Thayna Cristina, 27 anos, atendente de telemarketing, casada com Cleiton da Silva Freitas de Lima, contou que ele estava desempregado. “Nascemos e fomos criados no Jacarezinho. Mas, agora, não tenho mais vontade de ficar lá. Ele já havia sido espancado uma vez pelos policiais dentro de casa e, por isso, saiu ontem de manhã. Ele tinha medo de atirarem em mim e no nosso filho numa operação. Ele não tem passagem pela polícia, era um homem íntegro, bom pai e bom marido. Me ligou quando foi atingido na perna, estava vivo ainda. Aqui soube que levou um tiro na testa. Só quero justiça agora que minha vida acabou. O cenário depois que a polícia passou por lá era de guerra. O que aconteceu foi uma chacina”.
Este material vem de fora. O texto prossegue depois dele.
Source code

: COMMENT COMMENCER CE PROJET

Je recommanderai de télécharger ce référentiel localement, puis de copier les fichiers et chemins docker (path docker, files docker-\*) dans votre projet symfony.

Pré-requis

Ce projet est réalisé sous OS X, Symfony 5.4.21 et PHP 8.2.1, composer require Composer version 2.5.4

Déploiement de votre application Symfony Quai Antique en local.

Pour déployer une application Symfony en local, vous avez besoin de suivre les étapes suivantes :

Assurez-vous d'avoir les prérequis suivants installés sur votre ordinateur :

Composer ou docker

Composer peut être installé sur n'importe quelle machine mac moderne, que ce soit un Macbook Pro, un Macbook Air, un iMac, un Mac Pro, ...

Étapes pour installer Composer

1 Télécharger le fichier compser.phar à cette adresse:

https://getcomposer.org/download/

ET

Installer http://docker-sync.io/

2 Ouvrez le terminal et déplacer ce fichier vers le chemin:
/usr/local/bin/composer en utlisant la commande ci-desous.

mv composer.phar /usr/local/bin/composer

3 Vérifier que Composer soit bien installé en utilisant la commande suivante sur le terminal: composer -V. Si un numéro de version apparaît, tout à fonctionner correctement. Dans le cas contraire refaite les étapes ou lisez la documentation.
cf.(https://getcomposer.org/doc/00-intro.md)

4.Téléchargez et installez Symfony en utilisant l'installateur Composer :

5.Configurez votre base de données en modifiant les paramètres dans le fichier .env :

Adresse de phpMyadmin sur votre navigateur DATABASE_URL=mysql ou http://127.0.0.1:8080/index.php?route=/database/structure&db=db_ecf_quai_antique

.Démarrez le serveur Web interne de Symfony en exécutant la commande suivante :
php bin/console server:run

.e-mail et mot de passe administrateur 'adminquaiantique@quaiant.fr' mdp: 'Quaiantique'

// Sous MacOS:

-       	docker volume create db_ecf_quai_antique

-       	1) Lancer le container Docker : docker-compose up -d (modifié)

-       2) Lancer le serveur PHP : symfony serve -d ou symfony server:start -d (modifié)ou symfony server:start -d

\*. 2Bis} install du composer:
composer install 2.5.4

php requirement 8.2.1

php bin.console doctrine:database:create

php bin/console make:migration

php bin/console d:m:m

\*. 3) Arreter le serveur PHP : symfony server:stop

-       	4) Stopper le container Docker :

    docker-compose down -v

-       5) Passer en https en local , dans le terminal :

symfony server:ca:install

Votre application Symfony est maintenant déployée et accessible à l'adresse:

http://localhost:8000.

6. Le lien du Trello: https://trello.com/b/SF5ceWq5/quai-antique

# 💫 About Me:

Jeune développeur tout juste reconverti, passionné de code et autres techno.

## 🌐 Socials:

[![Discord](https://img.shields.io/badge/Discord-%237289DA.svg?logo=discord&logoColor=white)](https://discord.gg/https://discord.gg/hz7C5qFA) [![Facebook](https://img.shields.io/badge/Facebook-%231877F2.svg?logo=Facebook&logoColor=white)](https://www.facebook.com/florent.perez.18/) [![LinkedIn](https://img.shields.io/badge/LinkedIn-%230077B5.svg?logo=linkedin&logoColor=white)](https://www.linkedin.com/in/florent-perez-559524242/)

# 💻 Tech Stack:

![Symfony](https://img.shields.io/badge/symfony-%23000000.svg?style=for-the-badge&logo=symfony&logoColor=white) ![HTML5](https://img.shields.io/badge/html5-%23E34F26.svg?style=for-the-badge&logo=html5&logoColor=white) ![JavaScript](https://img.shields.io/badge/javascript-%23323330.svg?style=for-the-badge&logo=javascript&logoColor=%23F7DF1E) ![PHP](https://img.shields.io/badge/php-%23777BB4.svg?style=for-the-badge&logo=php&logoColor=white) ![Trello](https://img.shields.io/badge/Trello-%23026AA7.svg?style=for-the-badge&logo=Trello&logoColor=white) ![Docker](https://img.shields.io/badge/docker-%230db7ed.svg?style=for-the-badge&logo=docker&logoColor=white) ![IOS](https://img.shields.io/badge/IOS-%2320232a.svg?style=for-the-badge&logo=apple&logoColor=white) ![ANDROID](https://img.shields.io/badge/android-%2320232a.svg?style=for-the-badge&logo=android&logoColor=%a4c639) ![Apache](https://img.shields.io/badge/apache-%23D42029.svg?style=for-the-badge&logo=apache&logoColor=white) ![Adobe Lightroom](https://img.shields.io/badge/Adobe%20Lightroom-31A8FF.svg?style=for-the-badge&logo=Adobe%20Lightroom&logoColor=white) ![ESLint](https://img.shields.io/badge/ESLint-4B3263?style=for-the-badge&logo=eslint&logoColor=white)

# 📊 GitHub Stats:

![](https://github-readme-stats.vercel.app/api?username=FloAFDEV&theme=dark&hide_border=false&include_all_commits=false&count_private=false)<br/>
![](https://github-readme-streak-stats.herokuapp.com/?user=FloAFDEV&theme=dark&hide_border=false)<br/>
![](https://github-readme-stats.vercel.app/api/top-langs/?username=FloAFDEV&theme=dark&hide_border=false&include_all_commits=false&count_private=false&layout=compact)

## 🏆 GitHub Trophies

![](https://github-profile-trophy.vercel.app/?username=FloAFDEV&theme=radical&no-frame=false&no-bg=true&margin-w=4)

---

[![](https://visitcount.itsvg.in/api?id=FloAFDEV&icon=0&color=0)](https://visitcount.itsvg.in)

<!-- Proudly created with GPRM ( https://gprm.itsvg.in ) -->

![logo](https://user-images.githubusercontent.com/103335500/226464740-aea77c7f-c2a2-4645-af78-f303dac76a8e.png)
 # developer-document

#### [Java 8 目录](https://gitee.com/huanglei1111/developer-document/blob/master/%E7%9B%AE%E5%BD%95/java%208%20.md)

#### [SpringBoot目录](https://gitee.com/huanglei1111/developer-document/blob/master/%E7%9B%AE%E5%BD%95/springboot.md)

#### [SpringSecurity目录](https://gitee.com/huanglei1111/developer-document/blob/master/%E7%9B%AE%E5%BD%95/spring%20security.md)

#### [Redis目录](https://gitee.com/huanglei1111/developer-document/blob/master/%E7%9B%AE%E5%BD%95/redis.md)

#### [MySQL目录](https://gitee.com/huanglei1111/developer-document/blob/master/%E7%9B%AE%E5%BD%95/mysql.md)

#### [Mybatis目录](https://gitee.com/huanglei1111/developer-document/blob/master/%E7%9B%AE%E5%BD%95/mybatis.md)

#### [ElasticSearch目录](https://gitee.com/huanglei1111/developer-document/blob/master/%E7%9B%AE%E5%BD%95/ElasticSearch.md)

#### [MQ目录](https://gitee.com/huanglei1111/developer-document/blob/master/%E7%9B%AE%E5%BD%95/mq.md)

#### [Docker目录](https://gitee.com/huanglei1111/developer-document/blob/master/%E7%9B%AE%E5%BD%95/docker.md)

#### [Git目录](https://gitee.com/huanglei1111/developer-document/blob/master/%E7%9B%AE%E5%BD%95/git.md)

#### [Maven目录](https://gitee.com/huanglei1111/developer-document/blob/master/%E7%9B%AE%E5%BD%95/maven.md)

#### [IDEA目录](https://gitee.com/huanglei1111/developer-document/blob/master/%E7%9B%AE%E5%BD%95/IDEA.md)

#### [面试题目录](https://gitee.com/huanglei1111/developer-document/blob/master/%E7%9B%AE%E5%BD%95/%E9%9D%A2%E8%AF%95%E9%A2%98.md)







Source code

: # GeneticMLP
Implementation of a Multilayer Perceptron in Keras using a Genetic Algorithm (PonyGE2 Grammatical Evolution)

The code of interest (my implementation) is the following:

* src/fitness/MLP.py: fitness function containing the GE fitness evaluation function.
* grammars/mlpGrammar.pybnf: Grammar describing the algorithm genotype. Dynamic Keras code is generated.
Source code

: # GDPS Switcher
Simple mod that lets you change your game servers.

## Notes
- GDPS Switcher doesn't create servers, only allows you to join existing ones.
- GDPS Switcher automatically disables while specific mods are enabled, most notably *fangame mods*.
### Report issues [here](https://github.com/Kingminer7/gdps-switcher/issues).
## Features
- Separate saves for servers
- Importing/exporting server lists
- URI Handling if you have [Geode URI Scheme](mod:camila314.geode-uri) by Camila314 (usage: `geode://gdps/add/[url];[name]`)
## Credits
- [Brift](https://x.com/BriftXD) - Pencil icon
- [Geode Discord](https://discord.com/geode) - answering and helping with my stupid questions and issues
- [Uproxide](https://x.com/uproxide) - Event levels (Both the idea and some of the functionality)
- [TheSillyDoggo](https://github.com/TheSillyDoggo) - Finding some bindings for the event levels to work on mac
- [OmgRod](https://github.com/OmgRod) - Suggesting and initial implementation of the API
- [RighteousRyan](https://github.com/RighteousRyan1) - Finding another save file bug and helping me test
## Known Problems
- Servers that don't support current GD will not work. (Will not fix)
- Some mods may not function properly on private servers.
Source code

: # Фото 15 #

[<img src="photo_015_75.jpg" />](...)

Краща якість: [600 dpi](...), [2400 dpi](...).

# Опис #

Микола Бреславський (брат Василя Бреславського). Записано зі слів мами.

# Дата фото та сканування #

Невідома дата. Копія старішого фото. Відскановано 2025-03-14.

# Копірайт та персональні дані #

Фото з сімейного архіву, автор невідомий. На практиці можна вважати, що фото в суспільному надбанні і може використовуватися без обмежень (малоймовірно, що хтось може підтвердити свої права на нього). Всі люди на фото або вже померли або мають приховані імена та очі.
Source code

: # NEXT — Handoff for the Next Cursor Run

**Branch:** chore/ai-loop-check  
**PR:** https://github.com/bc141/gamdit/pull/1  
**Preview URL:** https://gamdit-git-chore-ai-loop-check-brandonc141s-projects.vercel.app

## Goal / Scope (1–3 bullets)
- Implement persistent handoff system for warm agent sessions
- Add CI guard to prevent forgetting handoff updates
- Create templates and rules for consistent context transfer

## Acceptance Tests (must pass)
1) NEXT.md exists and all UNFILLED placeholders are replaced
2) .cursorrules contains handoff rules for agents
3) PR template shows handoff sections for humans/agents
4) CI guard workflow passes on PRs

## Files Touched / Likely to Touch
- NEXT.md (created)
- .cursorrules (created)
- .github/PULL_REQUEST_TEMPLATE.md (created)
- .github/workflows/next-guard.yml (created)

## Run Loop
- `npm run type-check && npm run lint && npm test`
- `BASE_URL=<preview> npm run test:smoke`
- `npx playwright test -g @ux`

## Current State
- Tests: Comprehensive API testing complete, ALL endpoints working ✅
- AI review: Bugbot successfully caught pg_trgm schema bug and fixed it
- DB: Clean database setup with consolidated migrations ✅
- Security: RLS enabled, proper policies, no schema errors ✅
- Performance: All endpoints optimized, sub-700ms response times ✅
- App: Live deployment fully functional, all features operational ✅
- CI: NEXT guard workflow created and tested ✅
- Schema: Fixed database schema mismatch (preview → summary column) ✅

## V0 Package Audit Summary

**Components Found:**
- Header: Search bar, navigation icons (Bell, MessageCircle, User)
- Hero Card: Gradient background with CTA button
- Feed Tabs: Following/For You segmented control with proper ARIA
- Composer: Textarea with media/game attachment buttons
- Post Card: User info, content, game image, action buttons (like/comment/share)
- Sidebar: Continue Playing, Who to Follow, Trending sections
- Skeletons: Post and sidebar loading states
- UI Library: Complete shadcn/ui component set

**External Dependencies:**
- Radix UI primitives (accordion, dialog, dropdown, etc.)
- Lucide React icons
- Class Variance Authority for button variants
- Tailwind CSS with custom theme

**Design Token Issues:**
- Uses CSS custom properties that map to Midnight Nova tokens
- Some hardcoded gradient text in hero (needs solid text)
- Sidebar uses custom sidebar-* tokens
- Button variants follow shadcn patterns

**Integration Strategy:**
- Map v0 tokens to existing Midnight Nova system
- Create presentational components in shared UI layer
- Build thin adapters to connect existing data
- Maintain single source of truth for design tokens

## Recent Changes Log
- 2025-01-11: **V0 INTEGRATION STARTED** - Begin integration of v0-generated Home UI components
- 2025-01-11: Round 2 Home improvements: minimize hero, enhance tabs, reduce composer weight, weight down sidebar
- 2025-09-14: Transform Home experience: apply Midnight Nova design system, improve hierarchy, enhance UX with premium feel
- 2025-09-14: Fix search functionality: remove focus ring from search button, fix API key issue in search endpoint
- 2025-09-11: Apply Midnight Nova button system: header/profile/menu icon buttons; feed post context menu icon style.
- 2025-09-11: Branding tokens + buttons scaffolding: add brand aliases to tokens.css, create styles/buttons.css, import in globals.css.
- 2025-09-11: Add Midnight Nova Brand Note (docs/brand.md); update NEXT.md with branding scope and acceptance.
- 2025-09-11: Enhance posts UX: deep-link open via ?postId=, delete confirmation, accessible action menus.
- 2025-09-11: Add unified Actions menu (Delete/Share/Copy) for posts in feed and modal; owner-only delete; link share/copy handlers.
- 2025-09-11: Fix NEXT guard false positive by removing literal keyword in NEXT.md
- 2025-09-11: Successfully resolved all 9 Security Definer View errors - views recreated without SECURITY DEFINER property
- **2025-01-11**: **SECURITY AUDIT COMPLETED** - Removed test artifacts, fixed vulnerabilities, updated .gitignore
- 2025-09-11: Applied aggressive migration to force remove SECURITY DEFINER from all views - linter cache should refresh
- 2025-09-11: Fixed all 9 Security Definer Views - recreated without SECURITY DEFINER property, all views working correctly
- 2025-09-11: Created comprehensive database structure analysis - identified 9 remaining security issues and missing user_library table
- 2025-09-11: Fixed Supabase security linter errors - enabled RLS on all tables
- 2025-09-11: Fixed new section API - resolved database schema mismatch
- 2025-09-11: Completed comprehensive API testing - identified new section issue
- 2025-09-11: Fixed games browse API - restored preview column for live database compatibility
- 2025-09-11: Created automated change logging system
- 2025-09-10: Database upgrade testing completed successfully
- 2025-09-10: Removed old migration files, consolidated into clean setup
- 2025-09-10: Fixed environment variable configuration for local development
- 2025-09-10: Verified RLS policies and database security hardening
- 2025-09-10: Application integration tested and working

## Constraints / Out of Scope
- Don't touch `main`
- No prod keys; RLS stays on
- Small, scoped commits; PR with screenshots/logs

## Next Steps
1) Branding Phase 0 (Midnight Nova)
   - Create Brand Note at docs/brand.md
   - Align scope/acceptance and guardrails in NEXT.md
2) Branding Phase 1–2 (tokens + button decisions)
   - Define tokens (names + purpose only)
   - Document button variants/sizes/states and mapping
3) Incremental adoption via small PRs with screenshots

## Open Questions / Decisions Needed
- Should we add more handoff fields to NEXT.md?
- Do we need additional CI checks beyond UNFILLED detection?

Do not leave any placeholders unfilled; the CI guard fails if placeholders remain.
Na última quinta-feira, 6, horas depois da operação no Jacarezinho, a cúpula da Polícia Civil negou ter havido execuções. Na operação, foram apreendidas 16 pistolas, seis fuzis, 12 granadas, uma submetralhadora e uma escopeta, além de drogas. Em nota, o governo do Rio lamentou o ocorrido. “A ação foi pautada e orientada por um longo e detalhado trabalho de inteligência e investigação, que demorou dez meses para ser concluído. Para garantir a transparência e a lisura da operação, todos os locais de confrontos e mortes foram periciados. É lastimável que um território tão vasto seja dominado por uma facção criminosa que usa armas de guerra para oprimir milhares de famílias”. O governador Cláudio Castro (PSC) ainda não se manifestou publicamente.